Its been a year already since the streets of New York were full of protesters. The protest started off strong and since has fizzled. Click below for more info
Occupy Wall Street took center stage last fall, galvanizing thousands of people across the country to protest against the abuses of what they called the “one percent.”
But one year after the movement began, it has been reduced to a shadow of its former self: Occupy’s makeshift camps have been shuttered, its membership has dwindled amid internal squabbling and what critics called a lack of direction and goals, and its hopes for social change so far have been unrealized.
Amid this backdrop, Occupy protesters have organized a sit-down protest around the New York Stock Exchange in Wall Street on Monday, their one-year anniversary, hoping to regain some momentum
“Why are we going back to Wall Street? Because the one percent wants it all and they’re not giving anything up without a struggle. Economic conditions are roughly as bad as they were a year ago and for many, many people they’re precarious,” said Bill Dobbs, of the Occupy Wall Street public relations team.
As Occupy struggled to find its footing after being booted out of its camps, the New York flagship, in particular, wrangled with internal conflicts over financial transparency, leadership and tactics.
Jon Reiner, a laid-off New York marketing executive who traveled to many Occupy camps last fall, is disheartened the movement didn’t engage in electoral politics.
“I think there’s an opportunity that it has missed,” said the 50-year-old husband and father of two. “I’m still meeting people my own age who are still being laid off. … so the issue has the same prominence in terms of its, you know, impact on people’s lives, and I think that the movement shouldn’t be quiet about any of this, and one way not to be quiet in an election cycle is to get yourself in the face of the … candidates.”
“I still identify myself with the movement,” he added, “but I don’t feel like I have necessarily an outlet for my activism.”
Another point of contention was whether the movement should embrace violent tactics.
“These big arguments took up a lot of time and energy for months over whether the tactics should remain strictly nonviolent,” said Todd Gitlin, a professor of journalism at Columbia University who wrote a book on Occupy. “ … the turning inward of energy was not constructive.”
New York couple Betty and Dennis Carbone, former anti-war and anti-nuclear activists, still come once or twice a week to Zuccotti Park to maintain a presence at the birthplace of the movement. They are disappointed others haven’t done the same.
“We were down here for the winter,” said Dennis Carbone, 69, as some protesters chanted, blew whistles and held up the familiar yellow-and-black banner reading, “Occupy Wall Street.” The barricade-lined park protesters once called home had security officers at entry points on Friday many months after the encampment came down.
“Everybody was all pumped up: ‘Wait till spring, wait till, wait till spring.’ Guess what? We’re in fall. No spring, no summer. What did we Occupy?” Carbone said. “That was probably the most disappointing … . And now, here we are what, one year, and what’s happened?”

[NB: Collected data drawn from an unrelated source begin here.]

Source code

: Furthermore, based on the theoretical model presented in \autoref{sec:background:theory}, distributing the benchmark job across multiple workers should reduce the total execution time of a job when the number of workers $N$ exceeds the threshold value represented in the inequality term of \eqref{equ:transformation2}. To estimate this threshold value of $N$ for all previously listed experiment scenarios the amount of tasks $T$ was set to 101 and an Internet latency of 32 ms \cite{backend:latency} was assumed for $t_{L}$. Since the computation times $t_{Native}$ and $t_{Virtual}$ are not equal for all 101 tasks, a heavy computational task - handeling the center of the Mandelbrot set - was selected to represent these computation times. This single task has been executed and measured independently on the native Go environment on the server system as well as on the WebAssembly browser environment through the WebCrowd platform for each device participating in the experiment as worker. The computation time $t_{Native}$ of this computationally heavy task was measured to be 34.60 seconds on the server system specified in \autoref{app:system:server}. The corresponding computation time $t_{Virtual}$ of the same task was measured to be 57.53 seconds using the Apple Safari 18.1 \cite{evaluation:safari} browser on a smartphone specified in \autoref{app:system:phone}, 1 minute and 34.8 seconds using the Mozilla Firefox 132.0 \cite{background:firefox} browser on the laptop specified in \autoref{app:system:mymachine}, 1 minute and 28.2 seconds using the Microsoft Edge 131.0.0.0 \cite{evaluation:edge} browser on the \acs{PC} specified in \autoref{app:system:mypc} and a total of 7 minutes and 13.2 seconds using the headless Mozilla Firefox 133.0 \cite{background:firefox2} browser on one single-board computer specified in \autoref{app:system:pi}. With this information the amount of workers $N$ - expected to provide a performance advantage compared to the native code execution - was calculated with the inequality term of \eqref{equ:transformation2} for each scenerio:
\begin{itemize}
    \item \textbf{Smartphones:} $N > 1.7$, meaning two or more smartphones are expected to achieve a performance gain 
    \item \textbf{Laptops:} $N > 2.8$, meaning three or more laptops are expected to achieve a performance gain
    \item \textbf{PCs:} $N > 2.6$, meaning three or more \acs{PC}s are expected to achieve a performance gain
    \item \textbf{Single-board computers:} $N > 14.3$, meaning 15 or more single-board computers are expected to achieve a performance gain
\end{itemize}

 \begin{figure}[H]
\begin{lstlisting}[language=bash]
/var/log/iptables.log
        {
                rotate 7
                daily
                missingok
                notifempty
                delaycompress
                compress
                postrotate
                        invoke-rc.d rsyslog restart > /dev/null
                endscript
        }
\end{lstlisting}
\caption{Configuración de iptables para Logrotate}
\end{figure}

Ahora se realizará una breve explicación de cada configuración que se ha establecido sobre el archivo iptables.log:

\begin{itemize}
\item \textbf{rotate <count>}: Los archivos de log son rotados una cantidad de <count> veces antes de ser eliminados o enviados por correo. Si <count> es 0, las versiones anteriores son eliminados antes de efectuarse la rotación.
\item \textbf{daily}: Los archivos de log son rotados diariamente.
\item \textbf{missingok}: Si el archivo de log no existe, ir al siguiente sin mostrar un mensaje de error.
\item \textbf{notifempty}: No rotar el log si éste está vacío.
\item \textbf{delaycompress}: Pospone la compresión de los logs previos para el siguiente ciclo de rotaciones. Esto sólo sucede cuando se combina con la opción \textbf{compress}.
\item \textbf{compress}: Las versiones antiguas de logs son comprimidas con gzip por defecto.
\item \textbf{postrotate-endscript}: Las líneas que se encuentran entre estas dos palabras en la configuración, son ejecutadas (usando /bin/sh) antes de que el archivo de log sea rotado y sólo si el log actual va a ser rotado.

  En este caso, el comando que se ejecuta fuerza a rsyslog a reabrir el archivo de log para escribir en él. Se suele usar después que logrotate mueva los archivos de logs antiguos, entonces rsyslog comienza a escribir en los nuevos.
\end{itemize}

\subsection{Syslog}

Disillusion over the perception that things weren’t getting done led some protesters to create spinoff groups, such as OccuEvolve, which is focused on bringing more people into the movement and collaborating with the seven Occupy branches in New York city.
“I saw the stagnancy in the movement,” said Sumumba Sobukwe, 44, who started the group in February. Though he had previously been working with others on Occupy outreach and movement building, “even then, I didn’t see enough outreach into the community that represents the 99 percent.”
Unlike other Occupy demonstrators who plan to join the sit-down protest on Monday, those with OccuEvolve will be in the subways, hoping to attract newcomers.
“I think a lot of people kind of naively thought … that things would automatically change and it takes work, it takes organization,” Sobukwe said.
Other social movements have taken years to achieve results, such as the Civil Rights struggle, so Occupy should not be counted out, said Dorian Warren, an assistant professor of political science at Columbia University.
“The underlying social conditions that created the movement are far from over,” he said, citing money in politics, poverty and income disparity. “ … which means the potential for the movement to still exist is there.”
Sue VanDerzee, a 66-year-old retired newspaper editor from Durham, Conn., participated in Occupy Wall Street a few times and in a few Connecticut chapters, but she has turned her efforts to groups focusing more on local issues. She last visited an Occupy camp in March.
“I think that there’s other groups which sort of seek to reach people where they are and not so much out of a sense of anger but out of a sense of possibility,” she said.
When asked if she thought Occupy could carry on, she said: “As a movement, I’m not sure. As an idea, definitely. It’s embedded in our culture.”